I have a staging application (thank goodness its not in production yet), and it started crashing my server because it was using too much memory. However, I’m not really sure why since I haven’t made changes for over a long time.
In my logs it says:
Aug 15 06:58:17 PM [os_mon] cpu supervisor port (cpu_sup): Erlang has closed
Aug 15 06:58:17 PM [os_mon] memory supervisor port (memsup): Erlang has closed
Where should I be looking to figure out the reason causing this?
To be clear, the above does not mean your server is running out of memory. It just means Erlang tooling for measuring memory/cpu usage has terminated, which will always be logged when Erlang shuts down.
So, without further evidence, all we know is that Erlang is shutting down. Do your logs say something else? Do you have metrics that say something else?
OOM errors are hard to debug. :observer and LiveDashboard may help, However, when shit happens, it usually happen quick enough that you don’t get the chance to observe clearly.
I can only offer a few high memory pitfalls that I have seen:
Do you have process that do lot of work then idle for a long time? It may cause global binary not GC’ed soon enough. You can try to make those processes short-lived, or hibernate them.
Do you read and parse largish files? You may try to use :raw mode to open files and tune the read_ahead size.
Do you make a lot of sub-strings and keep them around for a long time? A sub binary will keep the original large binary from GC’ed. You can try to :binary.copy/1 them.
So, without further evidence, all we know is that Erlang is shutting down. Do your logs say something else? Do you have metrics that say something else?
I am using render, and I noticed the server going unhealthy and then dies then restarts. When I looked at the logs, those are the error messages I noticed before it restarts.
Open up the dashboard and you will be able to see if memory is growing, processes used, etc.
I have that installed, but the server had already been restarted by then so my up time was pretty short. I ended up actually upping the server ram and it seemed to be okay after that. Although, I don’t believe that is the right fix.
I’ll revert to the lesser ram tomorrow when its not being used and then try checking for the things you mentioned again.
Yeah, it’s a bit tough. In my case, it happens when I hit an API endpoint and I haven’t been able to find a culprit. It could be a long idle process, but if my server is restarting then that idle process would have died. Thanks for the helpful hints. I’ll try to look more closely.
Optimizing ram usage is usually not worth the effort, this is a compromise GC languages have.
There is one thing when ram usage spikes happen and another when there is memory leaking, and judging by your description, you most probably have a spike.
For the record, what are the specs of your machine?
Not for nothing, but this is what I find APMs (like AppSignal, Scout, DataDog, NewRelic, etc) great for. Doesn’t always give you what you need, but more often than not you can see what was happening when things went off the rails.

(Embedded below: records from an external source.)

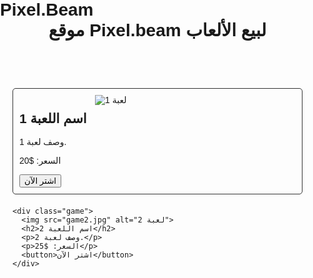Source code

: # Pixel.Beam
<!DOCTYPE html>
<html>
<head>
  <title>موقع Pixel.beam لبيع الألعاب</title>
  <style>
    body {
      font-family: Arial, sans-serif;
      margin: 0;
      padding: 0;
    }
    
    header {
      background-color: #333;
      color: #fff;
      padding: 20px;
      text-align: center;
    }
    
    h1 {
      margin: 0;
    }
    
    main {
      padding: 20px;
    }
    
    .game {
      border: 1px solid #333;
      border-radius: 5px;
      margin-bottom: 20px;
      padding: 10px;
    }
    
    .game img {
      display: block;
      margin: 0 auto;
      max-width: 200px;
    }
    
    .game h2 {
      margin-top: 10px;
    }
    
    .game p {
      margin-top: 0;
    }
  </style>
</head>
<body>
  <header>
    <h1>موقع Pixel.beam لبيع الألعاب</h1>
  </header>
  
  <main>
    <div class="game">
      <img src="game1.jpg" alt="لعبة 1">
      <h2>اسم اللعبة 1</h2>
      <p>وصف لعبة 1.</p>
      <p>السعر: $20</p>
      <button>اشتر الآن</button>
    </div>
    
    <div class="game">
      <img src="game2.jpg" alt="لعبة 2">
      <h2>اسم اللعبة 2</h2>
      <p>وصف لعبة 2.</p>
      <p>السعر: $25</p>
      <button>اشتر الآن</button>
    </div>
  </main>
</body>
</html>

For the record, what are the specs of your machine?
512mb then I upgraded to 2gb.
There is one thing when ram usage spikes happen and another when there is memory leaking, and judging by your description, you most probably have a spike.
I just can’t imagine my small application spiking up to that point, so I figured I must have a bug. Although 512mb might be too small, what do you think?

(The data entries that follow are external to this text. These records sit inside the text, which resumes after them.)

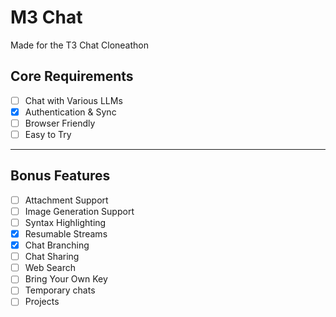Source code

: # M3 Chat

Made for the T3 Chat Cloneathon

## Core Requirements

- [ ] Chat with Various LLMs
- [x] Authentication & Sync
- [ ] Browser Friendly
- [ ] Easy to Try

---

## Bonus Features

- [ ] Attachment Support
- [ ] Image Generation Support
- [ ] Syntax Highlighting
- [x] Resumable Streams
- [x] Chat Branching
- [ ] Chat Sharing
- [ ] Web Search
- [ ] Bring Your Own Key
- [ ] Temporary chats
- [ ] Projects
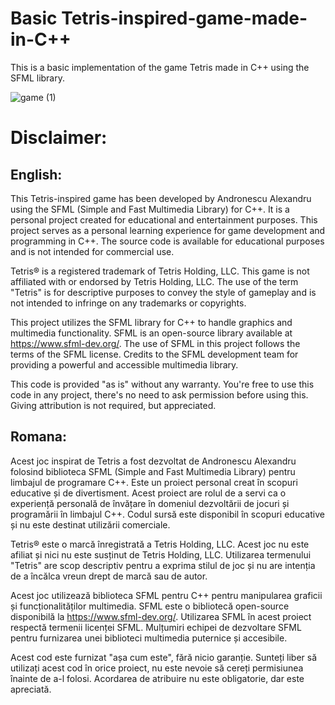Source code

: # Basic Tetris-inspired-game-made-in-C++

This is a basic implementation of the game Tetris made in C++ using the SFML library.

![game (1)](https://github.com/AndronescuAlexandru/Tetris-inspired-game-made-in-C-/assets/128248475/70a0c014-1c5f-4e46-9168-67e0d2f61a15)


# **Disclaimer:**

## **English:**

This Tetris-inspired game has been developed by Andronescu Alexandru using the SFML (Simple and Fast Multimedia Library) for C++. It is a personal project created for educational and entertainment purposes. This project serves as a personal learning experience for game development and programming in C++. The source code is available for educational purposes and is not intended for commercial use.

Tetris® is a registered trademark of Tetris Holding, LLC. This game is not affiliated with or endorsed by Tetris Holding, LLC. The use of the term "Tetris" is for descriptive purposes to convey the style of gameplay and is not intended to infringe on any trademarks or copyrights.

This project utilizes the SFML library for C++ to handle graphics and multimedia functionality. SFML is an open-source library available at https://www.sfml-dev.org/. The use of SFML in this project follows the terms of the SFML license. Credits to the SFML development team for providing a powerful and accessible multimedia library.

This code is provided "as is" without any warranty. You're free to use this code in any project, there's no need to ask permission before using this. Giving attribution is not required, but appreciated.


## **Romana:**

Acest joc inspirat de Tetris a fost dezvoltat de Andronescu Alexandru folosind biblioteca SFML (Simple and Fast Multimedia Library) pentru limbajul de programare C++. Este un proiect personal creat în scopuri educative și de divertisment. Acest proiect are rolul de a servi ca o experiență personală de învățare în domeniul dezvoltării de jocuri și programării în limbajul C++. Codul sursă este disponibil în scopuri educative și nu este destinat utilizării comerciale.

Tetris® este o marcă înregistrată a Tetris Holding, LLC. Acest joc nu este afiliat și nici nu este susținut de Tetris Holding, LLC. Utilizarea termenului "Tetris" are scop descriptiv pentru a exprima stilul de joc și nu are intenția de a încălca vreun drept de marcă sau de autor.

Acest joc utilizează biblioteca SFML pentru C++ pentru manipularea graficii și funcționalităților multimedia. SFML este o bibliotecă open-source disponibilă la https://www.sfml-dev.org/. Utilizarea SFML în acest proiect respectă termenii licenței SFML. Mulțumiri echipei de dezvoltare SFML pentru furnizarea unei biblioteci multimedia puternice și accesibile.

Acest cod este furnizat "așa cum este", fără nicio garanție. Sunteți liber să utilizați acest cod în orice proiect, nu este nevoie să cereți permisiunea înainte de a-l folosi. Acordarea de atribuire nu este obligatorie, dar este apreciată.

I actually have New Relic on this staging machine. I tried looking around, but didn’t notice anything strange. I was rushing to fix it so might have need to look closer. I’m also not too familiar with New Relic, which page would you recommend that I look at?
Yeah, I like Rollbar too, although when I last used it it was just error reporting, not APM. I really like the “RSQL” or whatever they call it, their query language/tool.
Ah sorry, I meant it only for errors, yeah. I’m investing in writing code for ingesting anything and everything in OpenObserve lately, though it doesn’t have the ready-and-baked dashboards that f.ex. NewRelic has.